Line a baking dish with parchment paper for easy cleanup.
2. Prepare the Peppers
Slice the bell peppers in half lengthwise and remove the seeds and membranes.
Arrange them cut-side up in the prepared baking dish.
3. Cook the Filling
Heat a drizzle of olive oil in a skillet over medium heat.
Add the Italian sausage and cook until fully browned.
Stir in the diced onion and sauté for another 3 minutes.
Add garlic, oregano, basil, red pepper flakes (if using), salt, and pepper. Cook until fragrant, about 1 minute.

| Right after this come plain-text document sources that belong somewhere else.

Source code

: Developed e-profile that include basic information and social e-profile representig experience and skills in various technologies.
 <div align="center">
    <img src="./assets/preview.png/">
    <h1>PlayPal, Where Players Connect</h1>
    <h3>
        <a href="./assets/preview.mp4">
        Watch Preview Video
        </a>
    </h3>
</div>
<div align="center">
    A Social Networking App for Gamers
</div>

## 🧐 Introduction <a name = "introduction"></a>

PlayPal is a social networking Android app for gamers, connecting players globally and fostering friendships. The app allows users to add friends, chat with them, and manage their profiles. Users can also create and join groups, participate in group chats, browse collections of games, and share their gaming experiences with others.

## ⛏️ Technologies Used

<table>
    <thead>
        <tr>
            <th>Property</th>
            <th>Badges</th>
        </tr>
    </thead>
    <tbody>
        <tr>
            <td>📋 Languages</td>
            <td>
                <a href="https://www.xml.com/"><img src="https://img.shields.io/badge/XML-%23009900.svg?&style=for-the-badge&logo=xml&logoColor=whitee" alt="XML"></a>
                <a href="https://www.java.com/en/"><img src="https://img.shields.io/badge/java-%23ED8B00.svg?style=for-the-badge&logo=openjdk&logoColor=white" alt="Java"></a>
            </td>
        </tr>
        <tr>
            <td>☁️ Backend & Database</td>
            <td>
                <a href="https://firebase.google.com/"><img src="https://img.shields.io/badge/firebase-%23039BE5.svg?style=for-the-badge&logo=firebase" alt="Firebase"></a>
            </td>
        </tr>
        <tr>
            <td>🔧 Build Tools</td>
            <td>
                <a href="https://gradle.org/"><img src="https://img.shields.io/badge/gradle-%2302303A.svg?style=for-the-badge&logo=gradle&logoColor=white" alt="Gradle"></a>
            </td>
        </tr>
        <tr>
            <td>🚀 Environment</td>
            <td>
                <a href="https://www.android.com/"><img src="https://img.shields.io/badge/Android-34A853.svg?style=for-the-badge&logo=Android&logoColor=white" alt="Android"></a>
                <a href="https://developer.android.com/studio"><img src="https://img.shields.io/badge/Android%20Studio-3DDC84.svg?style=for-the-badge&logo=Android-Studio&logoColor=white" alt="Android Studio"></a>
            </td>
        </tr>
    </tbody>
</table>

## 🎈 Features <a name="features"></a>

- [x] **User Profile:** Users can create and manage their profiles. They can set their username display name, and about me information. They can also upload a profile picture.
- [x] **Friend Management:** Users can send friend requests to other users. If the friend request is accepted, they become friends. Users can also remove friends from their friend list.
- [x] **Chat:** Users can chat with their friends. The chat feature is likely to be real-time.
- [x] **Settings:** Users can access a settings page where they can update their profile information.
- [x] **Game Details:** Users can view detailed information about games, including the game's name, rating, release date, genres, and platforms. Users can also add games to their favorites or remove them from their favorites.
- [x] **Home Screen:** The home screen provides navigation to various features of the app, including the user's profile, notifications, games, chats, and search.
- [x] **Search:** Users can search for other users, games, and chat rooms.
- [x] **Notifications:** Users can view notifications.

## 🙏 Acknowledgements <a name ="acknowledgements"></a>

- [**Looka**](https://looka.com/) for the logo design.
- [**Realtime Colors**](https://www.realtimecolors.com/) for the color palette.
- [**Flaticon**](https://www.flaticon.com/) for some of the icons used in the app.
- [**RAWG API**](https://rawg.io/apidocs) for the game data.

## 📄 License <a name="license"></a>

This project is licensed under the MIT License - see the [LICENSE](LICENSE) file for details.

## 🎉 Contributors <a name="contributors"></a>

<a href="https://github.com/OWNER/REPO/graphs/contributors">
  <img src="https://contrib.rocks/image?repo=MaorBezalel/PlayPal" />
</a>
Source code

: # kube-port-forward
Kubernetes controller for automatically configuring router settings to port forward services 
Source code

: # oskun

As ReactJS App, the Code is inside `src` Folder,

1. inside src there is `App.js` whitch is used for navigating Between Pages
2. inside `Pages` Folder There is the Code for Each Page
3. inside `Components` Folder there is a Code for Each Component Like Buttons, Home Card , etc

Mix in the crushed tomatoes and cooked rice. Simmer briefly to let the flavors meld.
4. Incorporate Ricotta
Remove the skillet from the heat and stir in the ricotta cheese until evenly blended.
5. Stuff the Peppers
Spoon the filling into each bell pepper half.
Top with shredded mozzarella and a generous sprinkle of grated Parmesan.
6. Bake
Cover the dish with foil and bake for 25 minutes.
Uncover and continue baking for an additional 15 minutes, or until the tops are golden and bubbling.
7. Serve
Let the peppers cool for a few minutes before serving. They’re even more flavorful the next day!